Despite popular belief, the weeklong online health course sandwiched between our summer lifeguarding job and family trip to Hawaii is not teaching us the bulk of our drug education. Rather, we are learning from Mac Miller, Cory Monteith, Amy Winehouse and the ever-lengthening list of celebrities who have died from overdoses. It’s a broken record. We mourn for a few weeks, cover their social media pages with heart emojis until we move on, and then the cycle repeats itself.

And the solution to this isn’t to tell teens “Just Say No” like our former FLOTUS once did.

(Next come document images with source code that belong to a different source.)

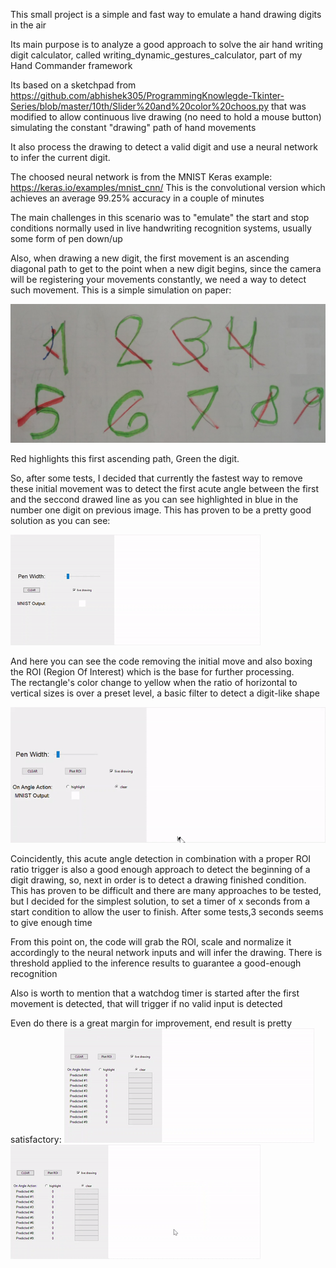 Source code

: This small project is a simple and fast way to emulate a hand drawing digits in the air

Its main purpose is to analyze a good approach to solve the air hand writing digit calculator, called writing_dynamic_gestures_calculator, part of my Hand Commander framework

Its based on a sketchpad from https://github.com/abhishek305/ProgrammingKnowlegde-Tkinter-Series/blob/master/10th/Slider%20and%20color%20choos.py
that was modified to allow continuous live drawing (no need to hold a mouse button)  simulating the constant "drawing" path of hand movements

It also process the drawing to detect a valid digit and use a neural network to infer the current digit.

The choosed neural network is from the MNIST Keras example:  https://keras.io/examples/mnist_cnn/
This is the convolutional version which achieves an average 99.25% accuracy in a couple of minutes


The main challenges in this scenario was to "emulate" the start and stop conditions normally used in live handwriting
recognition systems, usually some form of pen down/up

Also, when drawing a new digit, the first movement is an ascending diagonal path to get to the point when a new digit begins,
since the camera will be registering your movements constantly, we need a way to detect such movement. 
This is a simple simulation on paper:

![On Paper](https://github.com/lisbravo/MNIST-drawing-test/raw/master/on_paper_sim.jpg)

Red highlights this first ascending path, Green the digit. 

So, after some tests, I decided that currently the fastest way to remove these initial movement was to detect the first acute angle between the first and the seccond drawed line as you can see highlighted in blue in the number one digit on previous image.
This has proven to be a pretty good solution as you can see:

![Starting line detection 1](https://github.com/lisbravo/MNIST-drawing-test/raw/master/starting_path_detection_1.gif)

And here you can see the code removing the initial move and also boxing the ROI (Region Of Interest) which is the base for further processing.   
The rectangle's color change to yellow when the ratio of horizontal to vertical sizes is over a preset level, a basic filter to detect a digit-like shape

![Starting line detection 2](https://github.com/lisbravo/MNIST-drawing-test/raw/master/starting_path_detection_2.gif)

Coincidently, this acute angle detection in combination with a proper ROI ratio trigger is also a good enough approach to detect the beginning of a digit drawing,
so, next in order is to detect a drawing finished condition. This has proven to be difficult and there are many approaches to be tested, 
but I decided for the simplest solution, to set a timer of x seconds from a start condition to allow the user to finish. After some tests,3 seconds seems to give enough time

From this point on, the code will grab the ROI, scale and normalize it accordingly to the neural network inputs and will infer the drawing.
There is threshold applied to the inference results to guarantee a good-enough recognition

Also is worth to mention that a watchdog timer is started after the first movement is detected, that will trigger if no valid input is detected

Even do there is a great margin for improvement, end result is pretty satisfactory:
![Results 1](https://github.com/lisbravo/MNIST-drawing-test/raw/master/end_result_1.gif)
![Results 2](https://github.com/lisbravo/MNIST-drawing-test/raw/master/end_result_2.gif)






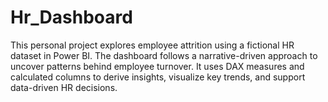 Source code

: # Hr_Dashboard
This personal project explores employee attrition using a fictional HR dataset in Power BI. The dashboard follows a narrative-driven approach to uncover patterns behind employee turnover. It uses DAX measures and calculated columns to derive insights, visualize key trends, and support data-driven HR decisions.
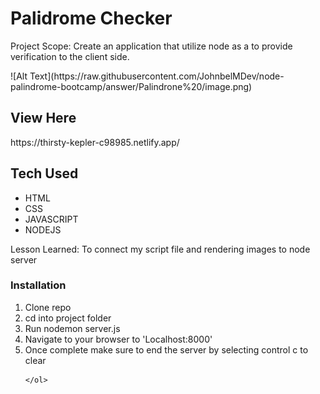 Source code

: 
<h1> Palidrome Checker </h1>

<p> Project Scope: Create an application that utilize node as a to provide verification to the client side. </p>
![Alt Text](https://raw.githubusercontent.com/JohnbelMDev/node-palindrome-bootcamp/answer/Palindrone%20/image.png)

<h2> View Here </h2>
https://thirsty-kepler-c98985.netlify.app/
<h2> Tech Used </h2>
  <ul> 
  <li> HTML</li>
    <li>CSS</li>
  <li> JAVASCRIPT</li>
  <li>NODEJS</li>
  </ul>

Lesson Learned:
To connect my script file and rendering images to node server 
<h3> Installation </h3>
     <ol> 
  <li> Clone repo </li>
    <li> cd into project folder  </li>
  <li> Run nodemon server.js </li>
  <li> Navigate to your browser to 'Localhost:8000' </li>
    <li>Once complete make sure to end the server by selecting control c to clear</li>


    </ol>



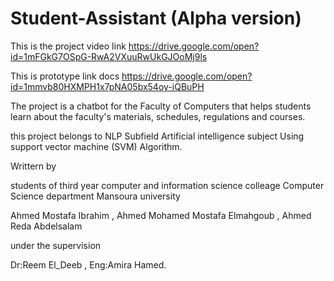 # Student-Assistant (Alpha version)
This is the project video link
https://drive.google.com/open?id=1mFGkG7OSpG-RwA2VXuuRwUkGJOoMj9ls

This is prototype link docs 
https://drive.google.com/open?id=1mmvb80HXMPH1x7pNA05bx54oy-iQBuPH

The project is a chatbot for the Faculty of Computers that helps students learn about the faculty's materials, schedules, regulations and courses.


this project belongs to NLP Subfield Artificial intelligence subject Using support vector machine (SVM) Algorithm. 

Writtern by 
 
 students of third year computer and information science colleage Computer Science department Mansoura university 
 
 Ahmed Mostafa Ibrahim ,
 Ahmed Mohamed Mostafa Elmahgoub ,
 Ahmed Reda Abdelsalam 
 
 under the supervision 
 
 Dr:Reem El_Deeb ,
 Eng:Amira Hamed.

“I don’t say, ‘if you take drugs, you’re going to die.’ In fact, I explicitly say, you probably won’t,” health teacher Vickie Christensen said. “There have been people where, the first time they did a drug, they did [die], but they’re the exception, not the rule.”

While the health department at Los Altos addresses hard drugs like heroin, some may say that the time frame of drug education for teens is too late. While, the majority of students at Los Altos don’t take health at school, even if they did, that’s still not enough time to cover everything about drugs as well as other necessary topics.

“I had jokingly talked about having health and then AP health, where the AP stands for ‘applied’ where we take the knowledge that we’ve learned and now we apply it to our life,” Christensen said. “Or go more in-depth in certain topics because we just don’t have time [in the semester course]. [Taking Health] as a sophomore for some students is still going to be too late. Some students experiment as early as third grade.”

The issue of drug addiction does not sprout with average teenagers looking to let loose after a tough week at school, but rather from the issue of mental health. Teenagers continue to deal with various mental issues, with no help from a therapist, or even parent. So how do we tell kids struggling with mental health to turn down a substance that promises to make them feel better, or in simpler terms, ‘Just say no’?

“Most people end up connecting with people that they feel some kinship to. Whether it’s something like being Jewish, or an athlete, or somebody who’s struggling,” former Los Altos parent of a kid who has suffered addiction and drug abuse said. “Then you end up with a group of kids who are struggling with some emotional mental health issues who are all trying to escape [through the use of drugs].”

At every second of our life, we have access to information. Eight-year-olds can watch YouTube videos of people tripping on LSD and high schoolers can spend hours scrolling through Reddit pages on Xanax or shrooms. So what is the solution to this? Addiction experts advise parents not to leave drug education up to the schools alone. Starting communication about this area early and continuing through college could save a child’s life.

“If there’s not a cultural norm around talking about drugs, what do you look for talking about issues around mental health?” a former Los Altos parent of a child who has suffered addiction and drug abuse said. “What are you looking for to know if your kids [are] struggling to be able to get them to a therapist or do some kind of intervention before the self-medication can even start? Schools have to be willing and parents have to be willing. I think a lot of times people just [think] unless it’s a problem, why attend to it. But then, by the time it is a problem, it’s too late.”